Sar Kheng also welcomed the reopening of the Phnom Penh offices of Radio Free Asia (RFA) and Voice of America (VOA).
Zwartjes said via email: “We are aware of [Sar Kheng’s] statement and urge the government of Cambodia to promote national reconciliation by restoring independent media, releasing and dropping all charges against Kem Sokha and other political prisoners, and ending the ban on the political opposition.
“As we have said repeatedly, the Government of Cambodia should allow civil society and independent media to carry out their constitutionally protected work unhindered, and without threats of arrest."
“We also urge it to allow both RFA and VOA programmes to once again be broadcast freely on Cambodian radio stations, consistent with the government’s stated commitment to a free press.”

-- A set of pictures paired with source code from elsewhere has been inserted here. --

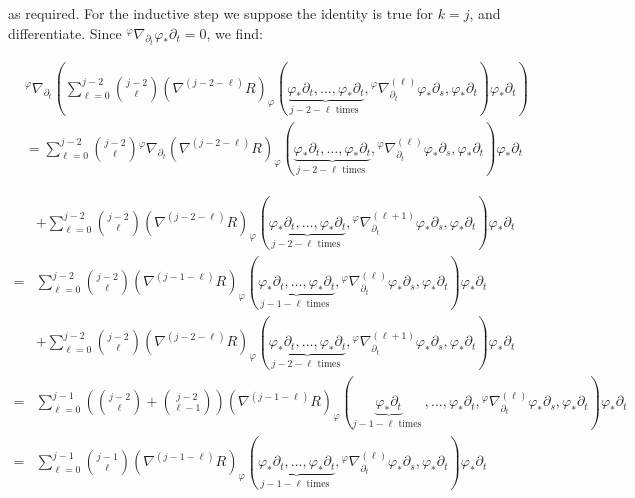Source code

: \documentclass[10pt, letterpaper]{article}
\begin{document}
as required. For the inductive step we suppose the identity is true for $k=j$, and differentiate. Since ${ }^{\varphi} \nabla_{\partial_{t}} \varphi_{*} \partial_{t}=0$, we find:

$$
\begin{aligned}
& { }^{\varphi} \nabla_{\partial_{t}}(\sum_{\ell=0}^{j-2}\binom{j-2}{\ell}\left(\nabla^{(j-2-\ell)} R\right)_{\varphi}(\underbrace{\varphi_{*} \partial_{t}, \ldots, \varphi_{*} \partial_{t}}_{j-2-\ell \text { times }},{ }^{\varphi} \nabla_{\partial_{t}}^{(\ell)} \varphi_{*} \partial_{s}, \varphi_{*} \partial_{t}) \varphi_{*} \partial_{t}) \\
& =\sum_{\ell=0}^{j-2}\binom{j-2}{\ell}{ }^{\varphi} \nabla_{\partial_{t}}\left(\nabla^{(j-2-\ell)} R\right)_{\varphi}(\underbrace{\varphi_{*} \partial_{t}, \ldots, \varphi_{*} \partial_{t}}_{j-2-\ell \text { times }},{ }^{\varphi} \nabla_{\partial_{t}}^{(\ell)} \varphi_{*} \partial_{s}, \varphi_{*} \partial_{t}) \varphi_{*} \partial_{t}
\end{aligned}
$$

$$
\begin{aligned}
& +\sum_{\ell=0}^{j-2}\binom{j-2}{\ell}\left(\nabla^{(j-2-\ell)} R\right)_{\varphi}(\underbrace{\varphi_{*} \partial_{t}, \ldots, \varphi_{*} \partial_{t}}_{j-2-\ell \text { times }},{ }^{\varphi} \nabla_{\partial_{t}}^{(\ell+1)} \varphi_{*} \partial_{s}, \varphi_{*} \partial_{t}) \varphi_{*} \partial_{t} \\
= & \sum_{\ell=0}^{j-2}\binom{j-2}{\ell}\left(\nabla^{(j-1-\ell)} R\right)_{\varphi}(\underbrace{\varphi_{*} \partial_{t}, \ldots, \varphi_{*} \partial_{t}}_{j-1-\ell \text { times }},{ }^{\varphi} \nabla_{\partial_{t}}^{(\ell)} \varphi_{*} \partial_{s}, \varphi_{*} \partial_{t}) \varphi_{*} \partial_{t} \\
& +\sum_{\ell=0}^{j-2}\binom{j-2}{\ell}\left(\nabla^{(j-2-\ell)} R\right)_{\varphi}(\underbrace{\varphi_{*} \partial_{t}, \ldots, \varphi_{*} \partial_{t}}_{j-2-\ell \text { times }},{ }^{\varphi} \nabla_{\partial_{t}}^{(\ell+1)} \varphi_{*} \partial_{s}, \varphi_{*} \partial_{t}) \varphi_{*} \partial_{t} \\
= & \sum_{\ell=0}^{j-1}\left(\binom{j-2}{\ell}+\binom{j-2}{\ell-1}\right)\left(\nabla^{(j-1-\ell)} R\right)_{\varphi}(\underbrace{\varphi_{*} \partial_{t}}_{j-1-\ell \text { times }}, \ldots, \varphi_{*} \partial_{t},{ }^{\varphi} \nabla_{\partial_{t}}^{(\ell)} \varphi_{*} \partial_{s}, \varphi_{*} \partial_{t}) \varphi_{*} \partial_{t} \\
= & \sum_{\ell=0}^{j-1}\binom{j-1}{\ell}\left(\nabla^{(j-1-\ell)} R\right)_{\varphi}(\underbrace{\varphi_{*} \partial_{t}, \ldots, \varphi_{*} \partial_{t}}_{j-1-\ell \text { times }},{ }^{\varphi} \nabla_{\partial_{t}}^{(\ell)} \varphi_{*} \partial_{s}, \varphi_{*} \partial_{t}) \varphi_{*} \partial_{t}
\end{aligned}
$$
\end{document}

Government spokesman Phay Siphan responded: “We can see that the statement aims to control Cambodia. Cambodia is capable enough of maintaining political stability and peace and we ask outsiders to get their hands off.
“Recently, the Ministry of Foreign Affairs issued its statement to ease the internal political affairs of Cambodia, so we do not want a foreign country interfering in the government’s decision. The government is capable enough to solve its internal affairs,” he said.
Siphan said that VOA and RFA are free to reopen their offices in Phnom Penh since the government had not pressured them or closed their offices. Rather, they voluntarily shut their offices down themselves.
“We want to confirm again, the government does not have any intention of shutting down the US’ radio stations."
“For instance, I as well as other government officials continue to give interviews on RFA and Cambodians also continue to receive broadcasts from RFA and VOA,” he stressed.
Siphan defended the government taking legal action against radio stations.
He said they must respect Cambodian laws as they use Cambodian frequencies and resources.
The arrest of two former RFA staff members, he said, was action taken through the legal process.
At a meeting between Prime Minister Hun Sen and outgoing US Ambassador to Cambodia William A Heidt in November, Heidt urged the government to continue to improve bilateral relations and release Sokha.
RFA closed down its office in September last year, while the Cambodia Daily ceased operations on September 4, last year, after failing to pay $6 million in tax arrears.